#### Excerpted records
==================================================
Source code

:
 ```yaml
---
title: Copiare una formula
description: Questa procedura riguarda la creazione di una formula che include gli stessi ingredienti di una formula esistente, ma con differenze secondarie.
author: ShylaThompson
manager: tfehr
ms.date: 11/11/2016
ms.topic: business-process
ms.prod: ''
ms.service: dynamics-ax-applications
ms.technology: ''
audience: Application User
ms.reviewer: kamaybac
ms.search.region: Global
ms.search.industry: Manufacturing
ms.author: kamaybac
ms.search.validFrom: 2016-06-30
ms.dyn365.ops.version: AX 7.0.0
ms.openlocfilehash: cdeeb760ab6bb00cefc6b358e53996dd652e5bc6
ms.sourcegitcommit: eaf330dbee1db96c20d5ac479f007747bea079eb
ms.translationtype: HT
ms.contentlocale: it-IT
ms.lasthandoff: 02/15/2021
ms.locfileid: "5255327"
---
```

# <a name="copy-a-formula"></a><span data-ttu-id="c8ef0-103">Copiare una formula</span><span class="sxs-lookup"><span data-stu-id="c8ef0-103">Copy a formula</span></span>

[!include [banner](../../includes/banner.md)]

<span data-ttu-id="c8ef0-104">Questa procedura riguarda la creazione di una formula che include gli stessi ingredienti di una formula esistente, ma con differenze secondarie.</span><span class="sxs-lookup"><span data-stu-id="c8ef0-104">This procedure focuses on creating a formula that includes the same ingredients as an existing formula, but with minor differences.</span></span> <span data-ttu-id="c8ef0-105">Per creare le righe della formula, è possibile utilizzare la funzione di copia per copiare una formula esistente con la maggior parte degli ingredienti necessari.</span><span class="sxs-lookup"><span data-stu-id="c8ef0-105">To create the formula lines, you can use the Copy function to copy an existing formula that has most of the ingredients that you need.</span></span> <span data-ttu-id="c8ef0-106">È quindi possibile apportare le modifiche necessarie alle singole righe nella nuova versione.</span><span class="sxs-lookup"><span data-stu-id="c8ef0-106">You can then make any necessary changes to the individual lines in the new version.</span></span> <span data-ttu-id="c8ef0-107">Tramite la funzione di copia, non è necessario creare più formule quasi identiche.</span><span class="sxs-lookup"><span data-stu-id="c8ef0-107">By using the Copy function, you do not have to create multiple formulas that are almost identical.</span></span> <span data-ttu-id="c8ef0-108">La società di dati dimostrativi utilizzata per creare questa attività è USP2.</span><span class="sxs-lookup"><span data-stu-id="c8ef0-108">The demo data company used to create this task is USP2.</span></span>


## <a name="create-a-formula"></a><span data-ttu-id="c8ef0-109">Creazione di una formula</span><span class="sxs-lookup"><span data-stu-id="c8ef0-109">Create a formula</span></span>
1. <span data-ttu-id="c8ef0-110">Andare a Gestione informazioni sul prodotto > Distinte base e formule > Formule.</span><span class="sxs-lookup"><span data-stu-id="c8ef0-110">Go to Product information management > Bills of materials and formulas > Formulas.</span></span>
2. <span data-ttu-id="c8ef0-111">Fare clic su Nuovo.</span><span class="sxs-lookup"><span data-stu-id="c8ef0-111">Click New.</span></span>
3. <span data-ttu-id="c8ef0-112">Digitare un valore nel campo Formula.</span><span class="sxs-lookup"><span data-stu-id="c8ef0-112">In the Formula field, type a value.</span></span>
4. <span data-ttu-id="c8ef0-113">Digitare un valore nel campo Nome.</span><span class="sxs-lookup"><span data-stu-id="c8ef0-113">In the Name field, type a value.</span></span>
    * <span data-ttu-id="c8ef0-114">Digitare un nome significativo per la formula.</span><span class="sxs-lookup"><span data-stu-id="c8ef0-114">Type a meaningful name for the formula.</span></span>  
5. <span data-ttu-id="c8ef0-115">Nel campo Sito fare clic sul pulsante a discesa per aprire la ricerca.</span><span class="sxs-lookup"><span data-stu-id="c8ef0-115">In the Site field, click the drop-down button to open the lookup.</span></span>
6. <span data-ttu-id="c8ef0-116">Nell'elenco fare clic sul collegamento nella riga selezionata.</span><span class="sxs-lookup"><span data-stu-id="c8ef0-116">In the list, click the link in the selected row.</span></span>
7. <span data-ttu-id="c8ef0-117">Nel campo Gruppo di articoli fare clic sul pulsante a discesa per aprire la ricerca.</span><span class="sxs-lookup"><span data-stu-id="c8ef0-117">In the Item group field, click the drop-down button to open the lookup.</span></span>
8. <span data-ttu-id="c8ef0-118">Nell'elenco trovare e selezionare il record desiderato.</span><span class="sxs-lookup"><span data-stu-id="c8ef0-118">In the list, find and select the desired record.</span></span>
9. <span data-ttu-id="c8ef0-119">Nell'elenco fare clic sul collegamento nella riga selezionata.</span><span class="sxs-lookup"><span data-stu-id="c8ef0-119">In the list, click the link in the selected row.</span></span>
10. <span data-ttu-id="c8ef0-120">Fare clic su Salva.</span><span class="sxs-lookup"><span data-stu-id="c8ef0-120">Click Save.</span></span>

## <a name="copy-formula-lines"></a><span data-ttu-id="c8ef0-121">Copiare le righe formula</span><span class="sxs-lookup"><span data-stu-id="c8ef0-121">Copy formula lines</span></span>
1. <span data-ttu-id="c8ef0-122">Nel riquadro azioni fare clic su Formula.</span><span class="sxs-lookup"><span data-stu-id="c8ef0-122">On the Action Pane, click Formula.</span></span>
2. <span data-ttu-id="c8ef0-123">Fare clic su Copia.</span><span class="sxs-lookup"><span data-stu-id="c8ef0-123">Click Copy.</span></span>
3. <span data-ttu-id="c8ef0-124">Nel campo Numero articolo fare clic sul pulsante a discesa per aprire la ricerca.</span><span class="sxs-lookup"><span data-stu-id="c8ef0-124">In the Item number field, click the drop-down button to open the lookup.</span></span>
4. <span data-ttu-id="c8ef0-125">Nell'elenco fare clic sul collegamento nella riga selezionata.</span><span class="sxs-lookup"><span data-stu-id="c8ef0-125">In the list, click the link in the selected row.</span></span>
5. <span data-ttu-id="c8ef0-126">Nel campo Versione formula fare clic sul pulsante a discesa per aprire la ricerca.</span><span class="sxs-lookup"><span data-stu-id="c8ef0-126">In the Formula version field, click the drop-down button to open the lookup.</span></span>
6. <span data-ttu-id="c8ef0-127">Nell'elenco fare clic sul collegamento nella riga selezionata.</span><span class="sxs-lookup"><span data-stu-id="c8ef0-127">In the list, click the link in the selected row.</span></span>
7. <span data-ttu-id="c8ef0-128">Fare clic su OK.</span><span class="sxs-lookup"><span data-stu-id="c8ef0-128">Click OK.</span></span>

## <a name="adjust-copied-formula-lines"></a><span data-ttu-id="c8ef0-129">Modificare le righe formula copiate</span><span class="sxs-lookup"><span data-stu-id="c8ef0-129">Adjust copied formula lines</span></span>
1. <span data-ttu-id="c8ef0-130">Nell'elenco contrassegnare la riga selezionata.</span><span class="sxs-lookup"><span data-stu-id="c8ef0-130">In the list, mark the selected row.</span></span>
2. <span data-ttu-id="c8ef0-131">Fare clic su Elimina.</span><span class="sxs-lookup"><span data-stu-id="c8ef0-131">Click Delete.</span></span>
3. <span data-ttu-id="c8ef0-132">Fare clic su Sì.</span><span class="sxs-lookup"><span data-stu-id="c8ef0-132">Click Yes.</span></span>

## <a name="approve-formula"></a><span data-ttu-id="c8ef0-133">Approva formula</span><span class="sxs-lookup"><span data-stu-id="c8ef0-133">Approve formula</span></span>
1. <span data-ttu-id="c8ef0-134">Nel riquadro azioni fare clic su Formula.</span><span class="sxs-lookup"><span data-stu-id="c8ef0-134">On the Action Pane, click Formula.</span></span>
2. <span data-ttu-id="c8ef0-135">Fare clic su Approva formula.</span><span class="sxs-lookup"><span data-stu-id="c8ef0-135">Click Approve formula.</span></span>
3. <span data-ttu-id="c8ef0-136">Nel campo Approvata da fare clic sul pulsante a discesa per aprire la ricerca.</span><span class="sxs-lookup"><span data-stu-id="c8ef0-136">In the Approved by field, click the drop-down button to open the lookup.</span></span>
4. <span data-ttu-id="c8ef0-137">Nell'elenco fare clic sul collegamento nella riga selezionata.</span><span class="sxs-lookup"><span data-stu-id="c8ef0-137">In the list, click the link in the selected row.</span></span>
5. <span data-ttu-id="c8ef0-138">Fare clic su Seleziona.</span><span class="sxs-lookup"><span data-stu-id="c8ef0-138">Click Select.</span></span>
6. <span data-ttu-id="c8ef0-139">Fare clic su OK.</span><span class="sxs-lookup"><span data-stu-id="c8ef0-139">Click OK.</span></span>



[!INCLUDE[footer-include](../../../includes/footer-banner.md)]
==================================================
#### Your assignment
Once the line containing "[!include [banner](../../includes/banner.md)]" has been retyped, stop. Begin at the first line of the material and reproduce every line up to it exactly.

#### Written answer
Source code

:
 ```yaml
---
title: Copiare una formula
description: Questa procedura riguarda la creazione di una formula che include gli stessi ingredienti di una formula esistente, ma con differenze secondarie.
author: ShylaThompson
manager: tfehr
ms.date: 11/11/2016
ms.topic: business-process
ms.prod: ''
ms.service: dynamics-ax-applications
ms.technology: ''
audience: Application User
ms.reviewer: kamaybac
ms.search.region: Global
ms.search.industry: Manufacturing
ms.author: kamaybac
ms.search.validFrom: 2016-06-30
ms.dyn365.ops.version: AX 7.0.0
ms.openlocfilehash: cdeeb760ab6bb00cefc6b358e53996dd652e5bc6
ms.sourcegitcommit: eaf330dbee1db96c20d5ac479f007747bea079eb
ms.translationtype: HT
ms.contentlocale: it-IT
ms.lasthandoff: 02/15/2021
ms.locfileid: "5255327"
---
```

# <a name="copy-a-formula"></a><span data-ttu-id="c8ef0-103">Copiare una formula</span><span class="sxs-lookup"><span data-stu-id="c8ef0-103">Copy a formula</span></span>

[!include [banner](../../includes/banner.md)]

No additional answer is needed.